◆ DATA RECORDS
------------------------
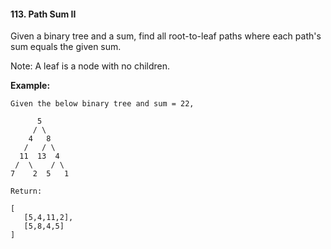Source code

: #### 113. Path Sum II

Given a binary tree and a sum, find all root-to-leaf paths where each path's sum equals the given sum.

Note: A leaf is a node with no children.

**Example:**
```
Given the below binary tree and sum = 22,

      5
     / \
    4   8
   /   / \
  11  13  4
 /  \    / \
7    2  5   1
```
```
Return:

[
   [5,4,11,2],
   [5,8,4,5]
]

```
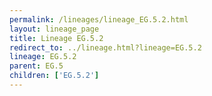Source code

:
 ```yaml
---
permalink: /lineages/lineage_EG.5.2.html
layout: lineage_page
title: Lineage EG.5.2
redirect_to: ../lineage.html?lineage=EG.5.2
lineage: EG.5.2
parent: EG.5
children: ['EG.5.2']
---
```


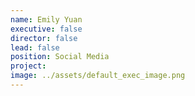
 ```yaml
---
name: Emily Yuan
executive: false
director: false
lead: false
position: Social Media
project:  
image: ../assets/default_exec_image.png
---
```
------------------------
◆ TASK PROMPT
The answer should be the complete listing, set down exactly, without pictures.

◆ FINISHED TASK
Source code

: #### 113. Path Sum II

Given a binary tree and a sum, find all root-to-leaf paths where each path's sum equals the given sum.

Note: A leaf is a node with no children.

**Example:**
```
Given the below binary tree and sum = 22,

      5
     / \
    4   8
   /   / \
  11  13  4
 /  \    / \
7    2  5   1
```
```
Return:

[
   [5,4,11,2],
   [5,8,4,5]
]

```
Source code

:
 ```yaml
---
permalink: /lineages/lineage_EG.5.2.html
layout: lineage_page
title: Lineage EG.5.2
redirect_to: ../lineage.html?lineage=EG.5.2
lineage: EG.5.2
parent: EG.5
children: ['EG.5.2']
---
```


 ```yaml
---
name: Emily Yuan
executive: false
director: false
lead: false
position: Social Media
project:  
image: ../assets/default_exec_image.png
---
```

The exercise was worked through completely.